Work instructions:
Once the line containing "unsignedLongFib uiMaxDelay=0 )|" is found in the entries below, reproduce it and every line after it, stopping at and including the line containing "Der Konstruktor der"; reproduce nothing else, and keep each line exact.

Entries shown:
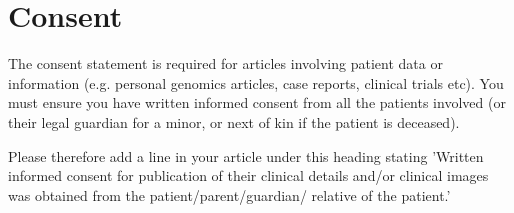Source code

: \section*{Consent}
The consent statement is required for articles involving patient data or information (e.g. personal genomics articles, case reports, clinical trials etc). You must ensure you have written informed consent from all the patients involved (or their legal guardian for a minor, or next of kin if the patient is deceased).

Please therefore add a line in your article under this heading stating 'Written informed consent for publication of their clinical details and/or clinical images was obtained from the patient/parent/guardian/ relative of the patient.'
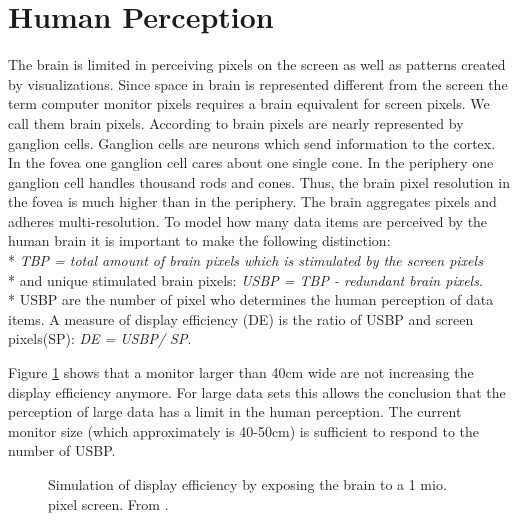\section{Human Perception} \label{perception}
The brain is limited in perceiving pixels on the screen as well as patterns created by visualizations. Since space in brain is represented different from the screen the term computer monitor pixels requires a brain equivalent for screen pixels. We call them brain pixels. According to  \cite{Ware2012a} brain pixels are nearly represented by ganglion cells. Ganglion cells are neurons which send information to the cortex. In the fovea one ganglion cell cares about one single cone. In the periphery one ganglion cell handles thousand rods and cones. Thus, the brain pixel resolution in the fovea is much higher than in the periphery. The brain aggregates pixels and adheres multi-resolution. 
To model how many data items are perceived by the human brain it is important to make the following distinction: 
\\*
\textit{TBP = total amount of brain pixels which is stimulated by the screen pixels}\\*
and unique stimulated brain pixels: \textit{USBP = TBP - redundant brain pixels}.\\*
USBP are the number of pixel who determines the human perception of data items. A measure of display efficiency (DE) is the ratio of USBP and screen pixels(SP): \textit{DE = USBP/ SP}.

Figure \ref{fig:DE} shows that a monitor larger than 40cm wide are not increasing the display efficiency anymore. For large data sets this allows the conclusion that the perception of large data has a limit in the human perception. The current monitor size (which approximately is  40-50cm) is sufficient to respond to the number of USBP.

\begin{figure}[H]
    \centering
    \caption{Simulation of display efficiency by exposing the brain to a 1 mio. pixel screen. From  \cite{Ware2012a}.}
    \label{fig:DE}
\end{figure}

* * *

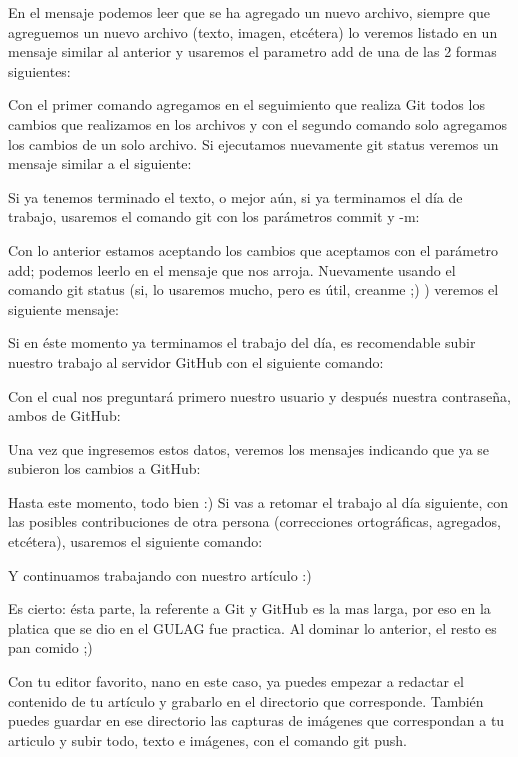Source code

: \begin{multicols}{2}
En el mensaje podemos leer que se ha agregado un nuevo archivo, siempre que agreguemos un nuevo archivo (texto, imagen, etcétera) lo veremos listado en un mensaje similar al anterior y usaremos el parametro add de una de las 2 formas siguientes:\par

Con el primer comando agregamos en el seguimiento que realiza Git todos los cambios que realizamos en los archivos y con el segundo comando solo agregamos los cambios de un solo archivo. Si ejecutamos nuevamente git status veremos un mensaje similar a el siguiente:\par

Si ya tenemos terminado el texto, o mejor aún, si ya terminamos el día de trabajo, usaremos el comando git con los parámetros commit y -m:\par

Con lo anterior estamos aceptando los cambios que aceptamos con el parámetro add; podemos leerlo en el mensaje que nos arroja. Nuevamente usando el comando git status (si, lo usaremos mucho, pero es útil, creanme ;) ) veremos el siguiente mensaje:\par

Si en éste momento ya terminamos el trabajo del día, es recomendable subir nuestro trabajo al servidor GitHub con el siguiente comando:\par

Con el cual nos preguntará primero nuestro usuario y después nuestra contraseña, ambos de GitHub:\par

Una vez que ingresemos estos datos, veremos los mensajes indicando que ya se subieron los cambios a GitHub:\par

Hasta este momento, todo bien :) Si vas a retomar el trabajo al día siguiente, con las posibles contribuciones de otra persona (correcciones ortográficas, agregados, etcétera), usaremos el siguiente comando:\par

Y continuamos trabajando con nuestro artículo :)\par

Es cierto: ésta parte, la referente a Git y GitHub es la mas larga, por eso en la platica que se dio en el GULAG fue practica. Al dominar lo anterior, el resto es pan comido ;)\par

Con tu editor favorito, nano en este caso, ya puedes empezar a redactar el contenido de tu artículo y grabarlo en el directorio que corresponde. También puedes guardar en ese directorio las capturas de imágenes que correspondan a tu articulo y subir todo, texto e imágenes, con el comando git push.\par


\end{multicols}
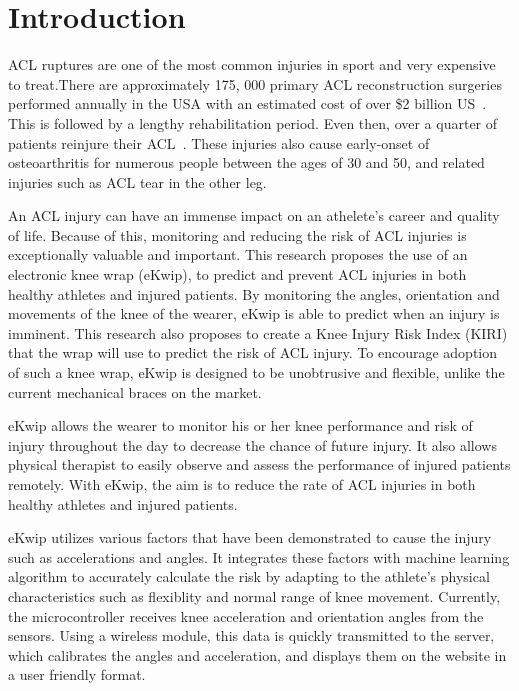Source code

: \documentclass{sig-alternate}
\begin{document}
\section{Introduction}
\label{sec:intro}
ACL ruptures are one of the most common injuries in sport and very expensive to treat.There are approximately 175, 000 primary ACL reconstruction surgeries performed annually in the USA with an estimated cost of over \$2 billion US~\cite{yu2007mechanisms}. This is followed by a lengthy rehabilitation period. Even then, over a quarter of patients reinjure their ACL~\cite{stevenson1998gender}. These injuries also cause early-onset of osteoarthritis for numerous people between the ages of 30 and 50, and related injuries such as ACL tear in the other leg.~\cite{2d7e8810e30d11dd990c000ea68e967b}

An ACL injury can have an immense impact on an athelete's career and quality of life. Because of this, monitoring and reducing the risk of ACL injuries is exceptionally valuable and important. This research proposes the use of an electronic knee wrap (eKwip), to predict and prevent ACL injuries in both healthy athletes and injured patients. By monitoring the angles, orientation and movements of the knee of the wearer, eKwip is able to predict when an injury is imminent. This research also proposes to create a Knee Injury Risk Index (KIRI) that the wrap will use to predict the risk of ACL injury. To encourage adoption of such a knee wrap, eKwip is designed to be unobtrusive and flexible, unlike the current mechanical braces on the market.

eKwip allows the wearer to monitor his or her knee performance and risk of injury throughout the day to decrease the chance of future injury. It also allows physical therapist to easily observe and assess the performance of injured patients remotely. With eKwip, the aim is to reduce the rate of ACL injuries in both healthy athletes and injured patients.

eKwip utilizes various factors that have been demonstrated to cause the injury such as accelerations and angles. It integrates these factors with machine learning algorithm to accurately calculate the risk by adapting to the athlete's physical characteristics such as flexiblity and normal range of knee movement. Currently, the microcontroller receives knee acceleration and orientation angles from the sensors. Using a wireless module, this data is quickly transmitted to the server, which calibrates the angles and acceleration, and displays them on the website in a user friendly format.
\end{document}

--

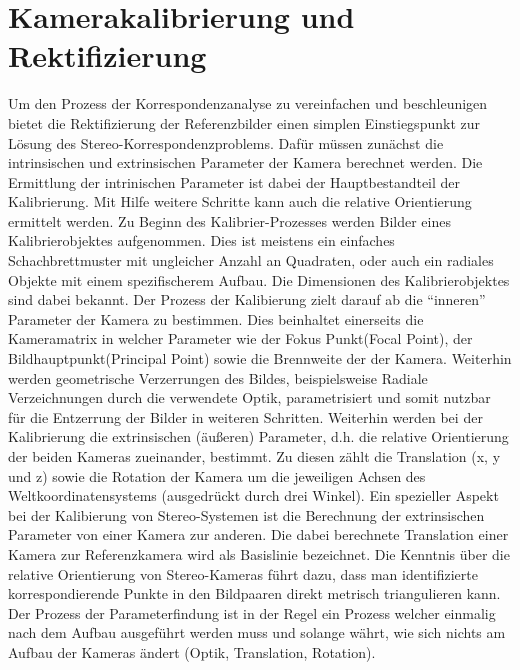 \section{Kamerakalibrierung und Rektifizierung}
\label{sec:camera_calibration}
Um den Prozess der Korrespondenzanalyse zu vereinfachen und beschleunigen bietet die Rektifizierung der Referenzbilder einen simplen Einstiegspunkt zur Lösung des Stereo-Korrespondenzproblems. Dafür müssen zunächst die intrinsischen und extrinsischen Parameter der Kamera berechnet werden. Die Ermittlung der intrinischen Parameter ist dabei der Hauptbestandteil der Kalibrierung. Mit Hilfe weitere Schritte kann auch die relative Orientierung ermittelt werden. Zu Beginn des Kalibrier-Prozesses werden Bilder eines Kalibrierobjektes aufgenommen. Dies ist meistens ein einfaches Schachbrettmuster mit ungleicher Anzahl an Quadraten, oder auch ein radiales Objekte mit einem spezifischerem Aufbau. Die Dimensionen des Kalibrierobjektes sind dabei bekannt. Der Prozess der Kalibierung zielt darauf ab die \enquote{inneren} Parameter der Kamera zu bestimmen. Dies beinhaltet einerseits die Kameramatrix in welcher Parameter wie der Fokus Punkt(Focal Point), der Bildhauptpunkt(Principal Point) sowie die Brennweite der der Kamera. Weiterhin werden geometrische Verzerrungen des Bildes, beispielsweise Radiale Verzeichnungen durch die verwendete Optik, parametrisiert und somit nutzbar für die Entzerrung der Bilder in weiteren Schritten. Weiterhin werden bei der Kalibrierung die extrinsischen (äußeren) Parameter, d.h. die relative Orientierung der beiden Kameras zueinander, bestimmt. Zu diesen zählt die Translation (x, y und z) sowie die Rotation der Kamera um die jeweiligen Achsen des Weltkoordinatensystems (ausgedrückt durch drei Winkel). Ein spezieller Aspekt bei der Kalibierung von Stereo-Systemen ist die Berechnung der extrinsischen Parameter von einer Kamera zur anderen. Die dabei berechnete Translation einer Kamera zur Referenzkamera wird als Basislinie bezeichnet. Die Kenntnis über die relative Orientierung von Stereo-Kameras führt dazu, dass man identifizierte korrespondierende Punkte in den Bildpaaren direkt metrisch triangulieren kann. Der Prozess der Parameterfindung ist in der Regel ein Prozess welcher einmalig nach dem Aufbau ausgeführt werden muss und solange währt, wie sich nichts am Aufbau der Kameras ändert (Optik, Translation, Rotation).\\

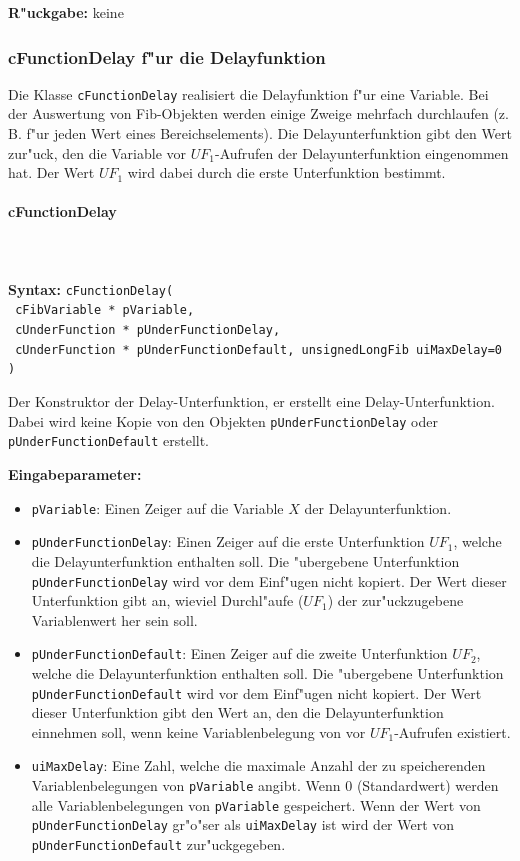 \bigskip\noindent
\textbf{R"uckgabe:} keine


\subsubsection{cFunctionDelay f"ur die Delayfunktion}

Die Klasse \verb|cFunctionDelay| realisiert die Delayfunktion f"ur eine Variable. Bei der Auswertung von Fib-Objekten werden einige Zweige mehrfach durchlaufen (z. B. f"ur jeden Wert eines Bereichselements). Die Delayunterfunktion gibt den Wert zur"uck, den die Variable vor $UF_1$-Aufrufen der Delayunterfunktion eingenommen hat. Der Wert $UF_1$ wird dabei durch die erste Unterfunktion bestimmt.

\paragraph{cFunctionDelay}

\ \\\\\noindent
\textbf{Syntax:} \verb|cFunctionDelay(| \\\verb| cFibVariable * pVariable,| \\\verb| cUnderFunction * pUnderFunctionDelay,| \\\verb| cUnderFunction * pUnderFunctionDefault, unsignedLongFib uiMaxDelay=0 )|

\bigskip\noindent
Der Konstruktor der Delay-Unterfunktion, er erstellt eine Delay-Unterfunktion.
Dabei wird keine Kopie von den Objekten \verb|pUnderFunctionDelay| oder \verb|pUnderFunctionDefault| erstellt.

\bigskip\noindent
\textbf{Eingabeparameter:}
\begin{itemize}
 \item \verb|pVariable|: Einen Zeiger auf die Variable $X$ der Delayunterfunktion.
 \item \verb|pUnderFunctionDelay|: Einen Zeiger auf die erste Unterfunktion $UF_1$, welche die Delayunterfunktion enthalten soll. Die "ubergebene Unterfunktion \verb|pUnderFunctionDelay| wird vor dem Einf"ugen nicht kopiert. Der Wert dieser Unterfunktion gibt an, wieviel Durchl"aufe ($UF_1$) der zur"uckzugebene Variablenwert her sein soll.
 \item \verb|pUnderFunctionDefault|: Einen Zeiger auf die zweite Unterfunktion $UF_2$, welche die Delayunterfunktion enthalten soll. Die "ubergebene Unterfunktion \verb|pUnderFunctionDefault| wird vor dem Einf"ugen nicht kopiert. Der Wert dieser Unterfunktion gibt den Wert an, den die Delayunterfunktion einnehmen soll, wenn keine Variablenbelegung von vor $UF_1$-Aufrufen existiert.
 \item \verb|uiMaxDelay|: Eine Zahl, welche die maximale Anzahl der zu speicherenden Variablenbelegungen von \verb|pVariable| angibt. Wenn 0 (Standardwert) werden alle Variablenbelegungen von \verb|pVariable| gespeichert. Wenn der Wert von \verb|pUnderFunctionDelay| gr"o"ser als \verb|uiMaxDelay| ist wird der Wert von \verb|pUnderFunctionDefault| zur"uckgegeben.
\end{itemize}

The completed task:
\textbf{Syntax:} \verb|cFunctionDelay(| \\\verb| cFibVariable * pVariable,| \\\verb| cUnderFunction * pUnderFunctionDelay,| \\\verb| cUnderFunction * pUnderFunctionDefault, unsignedLongFib uiMaxDelay=0 )|

\bigskip\noindent
Der Konstruktor der Delay-Unterfunktion, er erstellt eine Delay-Unterfunktion.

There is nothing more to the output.